* Data for processing:
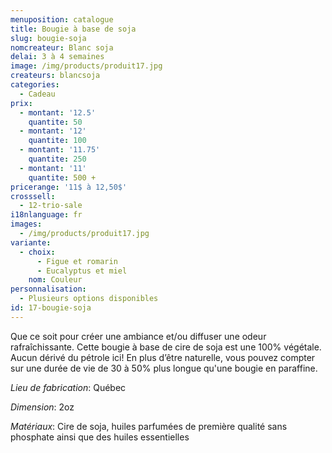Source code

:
 ```yaml
---
menuposition: catalogue
title: Bougie à base de soja
slug: bougie-soja
nomcreateur: Blanc soja
delai: 3 à 4 semaines
image: /img/products/produit17.jpg
createurs: blancsoja
categories:
  - Cadeau
prix:
  - montant: '12.5'
    quantite: 50
  - montant: '12'
    quantite: 100
  - montant: '11.75'
    quantite: 250
  - montant: '11'
    quantite: 500 +
pricerange: '11$ à 12,50$'
crosssell:
  - 12-trio-sale
i18nlanguage: fr
images:
  - /img/products/produit17.jpg
variante:
  - choix:
      - Figue et romarin
      - Eucalyptus et miel
    nom: Couleur
personnalisation:
  - Plusieurs options disponibles
id: 17-bougie-soja
---
```

Que ce soit pour créer une ambiance et/ou diffuser une odeur rafraîchissante. Cette bougie à base de cire de soja est une 100% végétale. Aucun dérivé du pétrole ici! En plus d’être naturelle, vous pouvez compter sur une durée de vie de 30 à 50% plus longue qu'une bougie en paraffine.

_Lieu de fabrication_: Québec

_Dimension_: 2oz

_Matériaux_: Cire de soja, huiles parfumées de première qualité sans phosphate ainsi que des huiles essentielles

* What you are asked to do: Print the entries above exactly, taking out only the pictures.

* Solution:
Source code

:
 ```yaml
---
menuposition: catalogue
title: Bougie à base de soja
slug: bougie-soja
nomcreateur: Blanc soja
delai: 3 à 4 semaines
image: /img/products/produit17.jpg
createurs: blancsoja
categories:
  - Cadeau
prix:
  - montant: '12.5'
    quantite: 50
  - montant: '12'
    quantite: 100
  - montant: '11.75'
    quantite: 250
  - montant: '11'
    quantite: 500 +
pricerange: '11$ à 12,50$'
crosssell:
  - 12-trio-sale
i18nlanguage: fr
images:
  - /img/products/produit17.jpg
variante:
  - choix:
      - Figue et romarin
      - Eucalyptus et miel
    nom: Couleur
personnalisation:
  - Plusieurs options disponibles
id: 17-bougie-soja
---
```

Que ce soit pour créer une ambiance et/ou diffuser une odeur rafraîchissante. Cette bougie à base de cire de soja est une 100% végétale. Aucun dérivé du pétrole ici! En plus d’être naturelle, vous pouvez compter sur une durée de vie de 30 à 50% plus longue qu'une bougie en paraffine.

_Lieu de fabrication_: Québec

_Dimension_: 2oz

_Matériaux_: Cire de soja, huiles parfumées de première qualité sans phosphate ainsi que des huiles essentielles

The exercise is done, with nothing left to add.